Exercise details:
In the listing below, count the lines with "shell" and report only the figure.
[[ Dataset extract open ]]
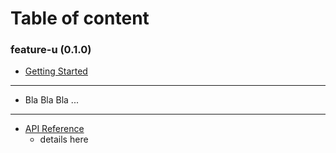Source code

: # Table of content 

### feature-u (0.1.0)
* [Getting Started](start.md)

----
* Bla Bla Bla ...

----
* [API Reference](api.md)
  * details here
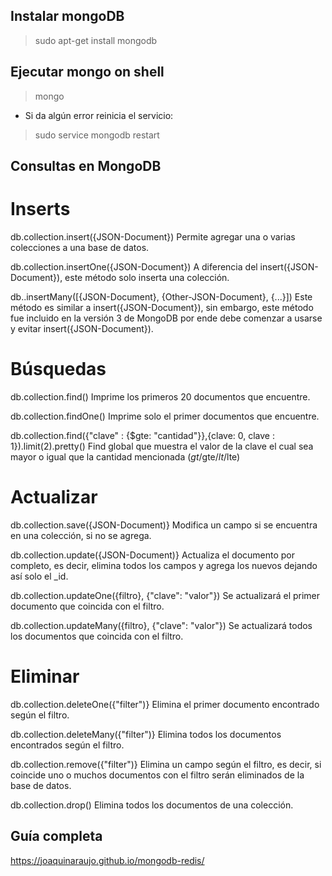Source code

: ## Instalar mongoDB
> sudo apt-get install mongodb

## Ejecutar mongo on shell
> mongo
* Si da algún error reinicia el servicio:
> sudo service mongodb restart

## Consultas en MongoDB

# Inserts
db.collection.insert({JSON-Document}) 
Permite agregar una o varias colecciones a una base de datos.

db.collection.insertOne({JSON-Document}) 
A diferencia del insert({JSON-Document}), este método solo inserta una colección.

db.<collection>.insertMany([{JSON-Document}, {Other-JSON-Document}, {...}]) 
Este método es similar a insert({JSON-Document}), sin embargo, este método fue incluido en la versión 3 de MongoDB por ende debe comenzar a usarse y evitar insert({JSON-Document}).

# Búsquedas
db.collection.find() 
Imprime los primeros 20 documentos que encuentre.

db.collection.findOne() 
Imprime solo el primer documentos que encuentre.

db.collection.find({"clave" : {$gte: "cantidad"}},{clave: 0, clave : 1}).limit(2).pretty() 
Find global que muestra el valor de la clave el cual sea mayor o igual que la cantidad mencionada ($gt/$gte/$lt/$lte)

# Actualizar
db.collection.save({JSON-Document)} 
Modifica un campo si se encuentra en una colección, si no se agrega.

db.collection.update({JSON-Document)} 
Actualiza el documento por completo, es decir, elimina todos los campos y agrega los nuevos dejando así solo el _id.

db.collection.updateOne({filtro}, {"clave": "valor"}) 
Se actualizará el primer documento que coincida con el filtro.

db.collection.updateMany({filtro}, {"clave": "valor"}) 
Se actualizará todos los documentos que coincida con el filtro.

# Eliminar
db.collection.deleteOne({"filter")} 
Elimina el primer documento encontrado según el filtro.

db.collection.deleteMany({"filter")} 
Elimina todos los documentos encontrados según el filtro.

db.collection.remove({"filter")} 
Elimina un campo según el filtro, es decir, si coincide uno o muchos documentos con el filtro serán eliminados de la base de datos.

db.collection.drop() 
Elimina todos los documentos de una colección.

## Guía completa
https://joaquinaraujo.github.io/mongodb-redis/
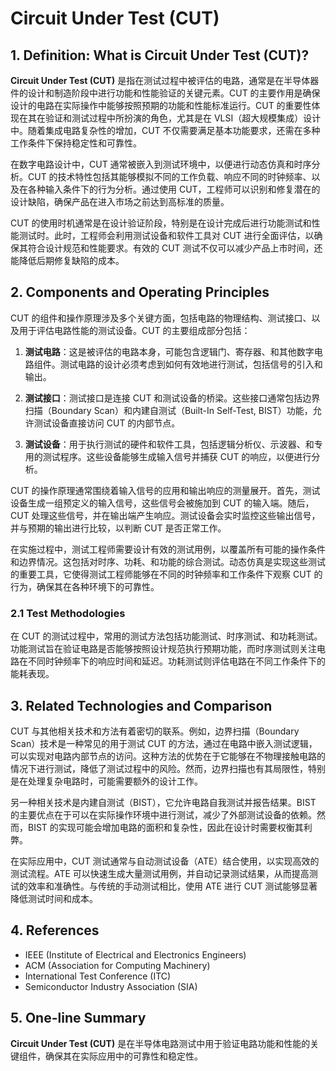 # Circuit Under Test (CUT)

## 1. Definition: What is **Circuit Under Test (CUT)**?
**Circuit Under Test (CUT)** 是指在测试过程中被评估的电路，通常是在半导体器件的设计和制造阶段中进行功能和性能验证的关键元素。CUT 的主要作用是确保设计的电路在实际操作中能够按照预期的功能和性能标准运行。CUT 的重要性体现在其在验证和测试过程中所扮演的角色，尤其是在 VLSI（超大规模集成）设计中。随着集成电路复杂性的增加，CUT 不仅需要满足基本功能要求，还需在多种工作条件下保持稳定性和可靠性。

在数字电路设计中，CUT 通常被嵌入到测试环境中，以便进行动态仿真和时序分析。CUT 的技术特性包括其能够模拟不同的工作负载、响应不同的时钟频率、以及在各种输入条件下的行为分析。通过使用 CUT，工程师可以识别和修复潜在的设计缺陷，确保产品在进入市场之前达到高标准的质量。

CUT 的使用时机通常是在设计验证阶段，特别是在设计完成后进行功能测试和性能测试时。此时，工程师会利用测试设备和软件工具对 CUT 进行全面评估，以确保其符合设计规范和性能要求。有效的 CUT 测试不仅可以减少产品上市时间，还能降低后期修复缺陷的成本。

## 2. Components and Operating Principles
CUT 的组件和操作原理涉及多个关键方面，包括电路的物理结构、测试接口、以及用于评估电路性能的测试设备。CUT 的主要组成部分包括：

1. **测试电路**：这是被评估的电路本身，可能包含逻辑门、寄存器、和其他数字电路组件。测试电路的设计必须考虑到如何有效地进行测试，包括信号的引入和输出。

2. **测试接口**：测试接口是连接 CUT 和测试设备的桥梁。这些接口通常包括边界扫描（Boundary Scan）和内建自测试（Built-In Self-Test, BIST）功能，允许测试设备直接访问 CUT 的内部节点。

3. **测试设备**：用于执行测试的硬件和软件工具，包括逻辑分析仪、示波器、和专用的测试程序。这些设备能够生成输入信号并捕获 CUT 的响应，以便进行分析。

CUT 的操作原理通常围绕着输入信号的应用和输出响应的测量展开。首先，测试设备生成一组预定义的输入信号，这些信号会被施加到 CUT 的输入端。随后，CUT 处理这些信号，并在输出端产生响应。测试设备会实时监控这些输出信号，并与预期的输出进行比较，以判断 CUT 是否正常工作。

在实施过程中，测试工程师需要设计有效的测试用例，以覆盖所有可能的操作条件和边界情况。这包括对时序、功耗、和功能的综合测试。动态仿真是实现这些测试的重要工具，它使得测试工程师能够在不同的时钟频率和工作条件下观察 CUT 的行为，确保其在各种环境下的可靠性。

### 2.1 Test Methodologies
在 CUT 的测试过程中，常用的测试方法包括功能测试、时序测试、和功耗测试。功能测试旨在验证电路是否能够按照设计规范执行预期功能，而时序测试则关注电路在不同时钟频率下的响应时间和延迟。功耗测试则评估电路在不同工作条件下的能耗表现。

## 3. Related Technologies and Comparison
CUT 与其他相关技术和方法有着密切的联系。例如，边界扫描（Boundary Scan）技术是一种常见的用于测试 CUT 的方法，通过在电路中嵌入测试逻辑，可以实现对电路内部节点的访问。这种方法的优势在于它能够在不物理接触电路的情况下进行测试，降低了测试过程中的风险。然而，边界扫描也有其局限性，特别是在处理复杂电路时，可能需要额外的设计工作。

另一种相关技术是内建自测试（BIST），它允许电路自我测试并报告结果。BIST 的主要优点在于可以在实际操作环境中进行测试，减少了外部测试设备的依赖。然而，BIST 的实现可能会增加电路的面积和复杂性，因此在设计时需要权衡其利弊。

在实际应用中，CUT 测试通常与自动测试设备（ATE）结合使用，以实现高效的测试流程。ATE 可以快速生成大量测试用例，并自动记录测试结果，从而提高测试的效率和准确性。与传统的手动测试相比，使用 ATE 进行 CUT 测试能够显著降低测试时间和成本。

## 4. References
- IEEE (Institute of Electrical and Electronics Engineers)
- ACM (Association for Computing Machinery)
- International Test Conference (ITC)
- Semiconductor Industry Association (SIA)

## 5. One-line Summary
**Circuit Under Test (CUT)** 是在半导体电路测试中用于验证电路功能和性能的关键组件，确保其在实际应用中的可靠性和稳定性。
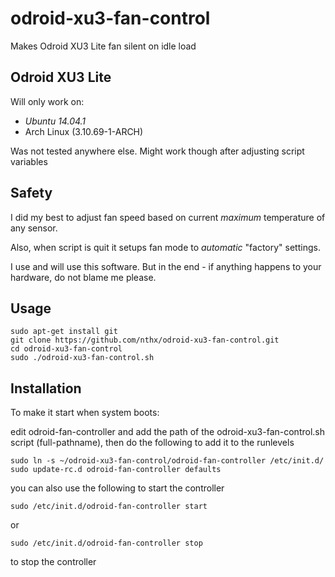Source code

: # odroid-xu3-fan-control
Makes Odroid XU3 Lite fan silent on idle load

## Odroid XU3 Lite

Will only work on:
* *Ubuntu 14.04.1*
* Arch Linux (3.10.69-1-ARCH)

Was not tested anywhere else. Might work though after adjusting script variables

## Safety

I did my best to adjust fan speed based on current *maximum* temperature of any sensor.

Also, when script is quit it setups fan mode to *automatic* "factory" settings.

I use and will use this software. But in the end - if anything happens to your hardware, do not blame me please.

## Usage

    sudo apt-get install git
    git clone https://github.com/nthx/odroid-xu3-fan-control.git
    cd odroid-xu3-fan-control
    sudo ./odroid-xu3-fan-control.sh

## Installation

To make it start when system boots:

edit odroid-fan-controller and add the path of the odroid-xu3-fan-control.sh script (full-pathname), then do the following to add it
to the runlevels

    sudo ln -s ~/odroid-xu3-fan-control/odroid-fan-controller /etc/init.d/
    sudo update-rc.d odroid-fan-controller defaults

you can also use the following to start the controller

    sudo /etc/init.d/odroid-fan-controller start

or

    sudo /etc/init.d/odroid-fan-controller stop

to stop the controller
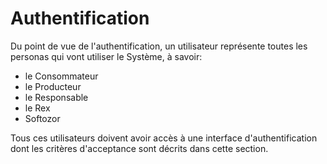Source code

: # Authentification

Du point de vue de l'authentification, un utilisateur représente toutes les personas qui vont utiliser le Système, à savoir:

* le Consommateur
* le Producteur
* le Responsable
* le Rex
* Softozor

Tous ces utilisateurs doivent avoir accès à une interface d'authentification dont les critères d'acceptance sont décrits dans cette section.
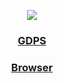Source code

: <p align="center">
	<img src="https://stargalaxy2.ps.fhgdps.com/stargalaxygdps.png" />
	<h3 align="center">
		<a href="https://stargalaxy2.ps.fhgdps.com">GDPS</a>
	</h3>
</p>

<p align="center">
	<h3 align="center">
		<a href="https://stargalaxy2.ps.fhgdps.com/browser/">Browser</a>
	</h3>
</p>
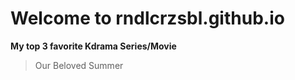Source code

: # Welcome to **rndlcrzsbl.github.io**

**My top 3 favorite Kdrama Series/Movie**

> Our Beloved Summer



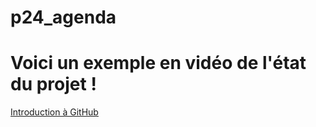 # p24_agenda

# Voici un exemple en vidéo de l'état du projet !
[Introduction à GitHub]([https://www.youtube.com/watch?v=w3jLJU7DT5E](https://youtu.be/Ca6CuINEnvQ?si=WrrOxVdpU1vYuQ6p))
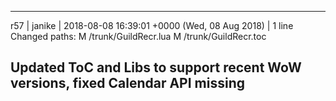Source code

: ------------------------------------------------------------------------
r57 | janike | 2018-08-08 16:39:01 +0000 (Wed, 08 Aug 2018) | 1 line
Changed paths:
   M /trunk/GuildRecr.lua
   M /trunk/GuildRecr.toc

Updated ToC and Libs to support recent WoW versions, fixed Calendar API missing
------------------------------------------------------------------------

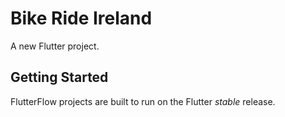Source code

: # Bike Ride Ireland

A new Flutter project.

## Getting Started

FlutterFlow projects are built to run on the Flutter _stable_ release.
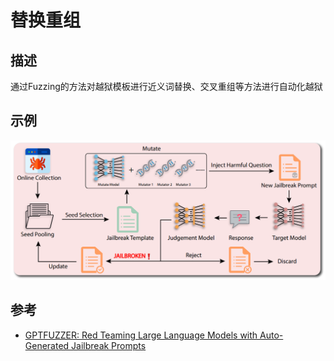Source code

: # 替换重组
## 描述
通过Fuzzing的方法对越狱模板进行近义词替换、交叉重组等方法进行自动化越狱
## 示例
![](../assets/crossover1.png)
## 参考
- [GPTFUZZER: Red Teaming Large Language Models with Auto-Generated Jailbreak Prompts](https://arxiv.org/abs/2309.10253)
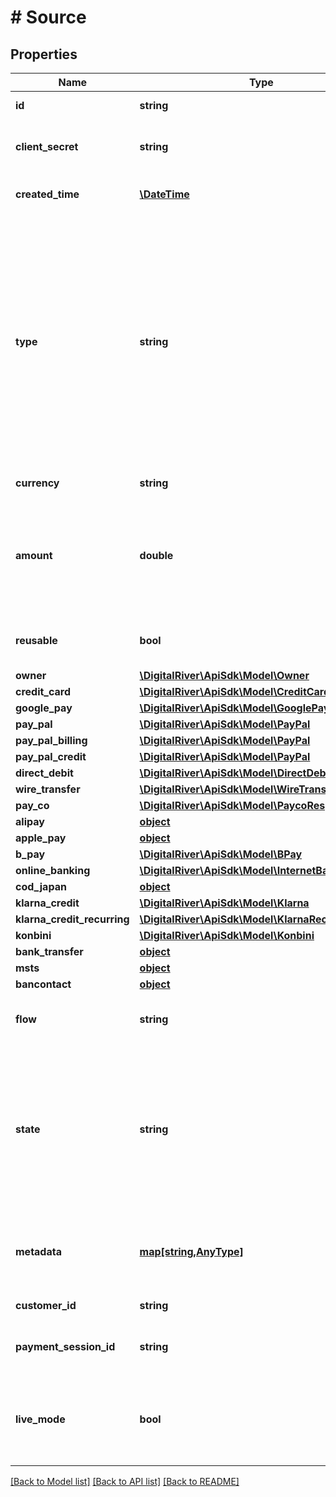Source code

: # # Source

## Properties

Name | Type | Description | Notes
------------ | ------------- | ------------- | -------------
**id** | **string** | Unique identifier for the source. | [optional] [readonly] 
**client_secret** | **string** | Used for client-side retrieval using a public key. | [optional] 
**created_time** | [**\DateTime**](\DateTime.md) | Time when the source was created. | [optional] [readonly] 
**type** | **string** | The payment type of the source. The payment type will correspond to another element in the source response that contains detailed information specific to the type. For example, a type of creditCard indicates that there is an object in the response named creditCard. | [optional] 
**currency** | **string** | Three-letter ISO currency code. | [optional] 
**amount** | **double** | Amount associated with the source. Once ready, the source will be charged this amount. Required for single_use sources. | [optional] 
**reusable** | **bool** | If true, you can reuse this source, if false, only once. | [optional] 
**owner** | [**\DigitalRiver\ApiSdk\Model\Owner**](Owner.md) |  | [optional] 
**credit_card** | [**\DigitalRiver\ApiSdk\Model\CreditCard**](CreditCard.md) |  | [optional] 
**google_pay** | [**\DigitalRiver\ApiSdk\Model\GooglePay**](GooglePay.md) |  | [optional] 
**pay_pal** | [**\DigitalRiver\ApiSdk\Model\PayPal**](PayPal.md) |  | [optional] 
**pay_pal_billing** | [**\DigitalRiver\ApiSdk\Model\PayPal**](PayPal.md) |  | [optional] 
**pay_pal_credit** | [**\DigitalRiver\ApiSdk\Model\PayPal**](PayPal.md) |  | [optional] 
**direct_debit** | [**\DigitalRiver\ApiSdk\Model\DirectDebit**](DirectDebit.md) |  | [optional] 
**wire_transfer** | [**\DigitalRiver\ApiSdk\Model\WireTransfer**](WireTransfer.md) |  | [optional] 
**pay_co** | [**\DigitalRiver\ApiSdk\Model\PaycoResponse**](PaycoResponse.md) |  | [optional] 
**alipay** | [**object**](.md) |  | [optional] 
**apple_pay** | [**object**](.md) |  | [optional] 
**b_pay** | [**\DigitalRiver\ApiSdk\Model\BPay**](BPay.md) |  | [optional] 
**online_banking** | [**\DigitalRiver\ApiSdk\Model\InternetBankPayment**](InternetBankPayment.md) |  | [optional] 
**cod_japan** | [**object**](.md) |  | [optional] 
**klarna_credit** | [**\DigitalRiver\ApiSdk\Model\Klarna**](Klarna.md) |  | [optional] 
**klarna_credit_recurring** | [**\DigitalRiver\ApiSdk\Model\KlarnaRecurring**](KlarnaRecurring.md) |  | [optional] 
**konbini** | [**\DigitalRiver\ApiSdk\Model\Konbini**](Konbini.md) |  | [optional] 
**bank_transfer** | [**object**](.md) |  | [optional] 
**msts** | [**object**](.md) |  | [optional] 
**bancontact** | [**object**](.md) |  | [optional] 
**flow** | **string** | The authentication flow of the source. | [optional] 
**state** | **string** | The status of the source, one of pending_funds, pending_redirect, requires_action, cancelled, chargeable, consumed or failed. You can only use chargeable sources to create a charge. | [optional] 
**metadata** | [**map[string,AnyType]**](AnyType.md) | Key-value pairs used to store additional data. Value can be string, boolean or integer types. | [optional] 
**customer_id** | **string** | Unique identifier of a customer. | [optional] [readonly] 
**payment_session_id** | **string** | Tracks the process of collecting a payment. | [optional] 
**live_mode** | **bool** | Has the value true if the object exists in live mode or the value false if the object exists in test mode. | [optional] 

[[Back to Model list]](../../README.md#documentation-for-models) [[Back to API list]](../../README.md#documentation-for-api-endpoints) [[Back to README]](../../README.md)



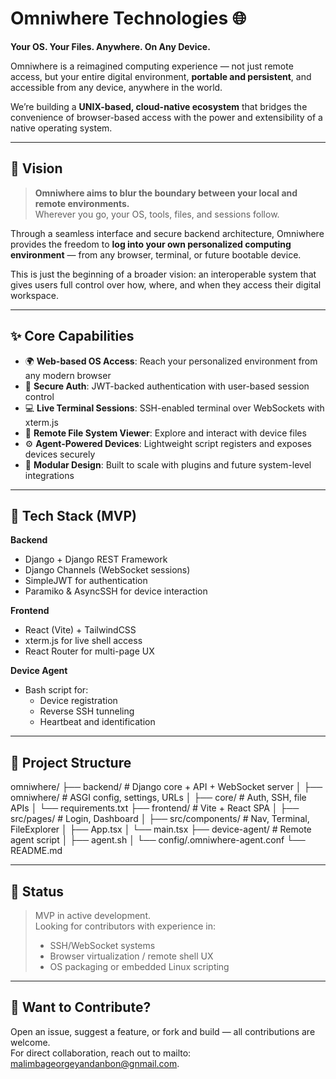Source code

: # Omniwhere Technologies 🌐  
**Your OS. Your Files. Anywhere. On Any Device.**

Omniwhere is a reimagined computing experience — not just remote access, but your entire digital environment, **portable and persistent**, and accessible from any device, anywhere in the world.

We’re building a **UNIX-based, cloud-native ecosystem** that bridges the convenience of browser-based access with the power and extensibility of a native operating system.

---

## 🧭 Vision

> **Omniwhere aims to blur the boundary between your local and remote environments.**  
> Wherever you go, your OS, tools, files, and sessions follow.

Through a seamless interface and secure backend architecture, Omniwhere provides the freedom to **log into your own personalized computing environment** — from any browser, terminal, or future bootable device.

This is just the beginning of a broader vision: an interoperable system that gives users full control over how, where, and when they access their digital workspace.

---

## ✨ Core Capabilities

- 🌍 **Web-based OS Access**: Reach your personalized environment from any modern browser  
- 🔐 **Secure Auth**: JWT-backed authentication with user-based session control  
- 💻 **Live Terminal Sessions**: SSH-enabled terminal over WebSockets with xterm.js  
- 📁 **Remote File System Viewer**: Explore and interact with device files  
- ⚙️ **Agent-Powered Devices**: Lightweight script registers and exposes devices securely  
- 🧩 **Modular Design**: Built to scale with plugins and future system-level integrations  

---

## 🔧 Tech Stack (MVP)

**Backend**  
- Django + Django REST Framework  
- Django Channels (WebSocket sessions)  
- SimpleJWT for authentication  
- Paramiko & AsyncSSH for device interaction  

**Frontend**  
- React (Vite) + TailwindCSS  
- xterm.js for live shell access  
- React Router for multi-page UX  

**Device Agent**  
- Bash script for:
  - Device registration
  - Reverse SSH tunneling
  - Heartbeat and identification

---

## 📁 Project Structure

omniwhere/
├── backend/ # Django core + API + WebSocket server
│ ├── omniwhere/ # ASGI config, settings, URLs
│ ├── core/ # Auth, SSH, file APIs
│ └── requirements.txt
├── frontend/ # Vite + React SPA
│ ├── src/pages/ # Login, Dashboard
│ ├── src/components/ # Nav, Terminal, FileExplorer
│ ├── App.tsx
│ └── main.tsx
├── device-agent/ # Remote agent script
│ ├── agent.sh
│ └── config/.omniwhere-agent.conf
└── README.md

---

## 🧪 Status

> MVP in active development.  
> Looking for contributors with experience in:  
> - SSH/WebSocket systems  
> - Browser virtualization / remote shell UX  
> - OS packaging or embedded Linux scripting  

---

## 🤝 Want to Contribute?

Open an issue, suggest a feature, or fork and build — all contributions are welcome.  
For direct collaboration, reach out to mailto: malimbageorgeyandanbon@gnmail.com.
[[ Dataset extract closed ]]
Answer below:
3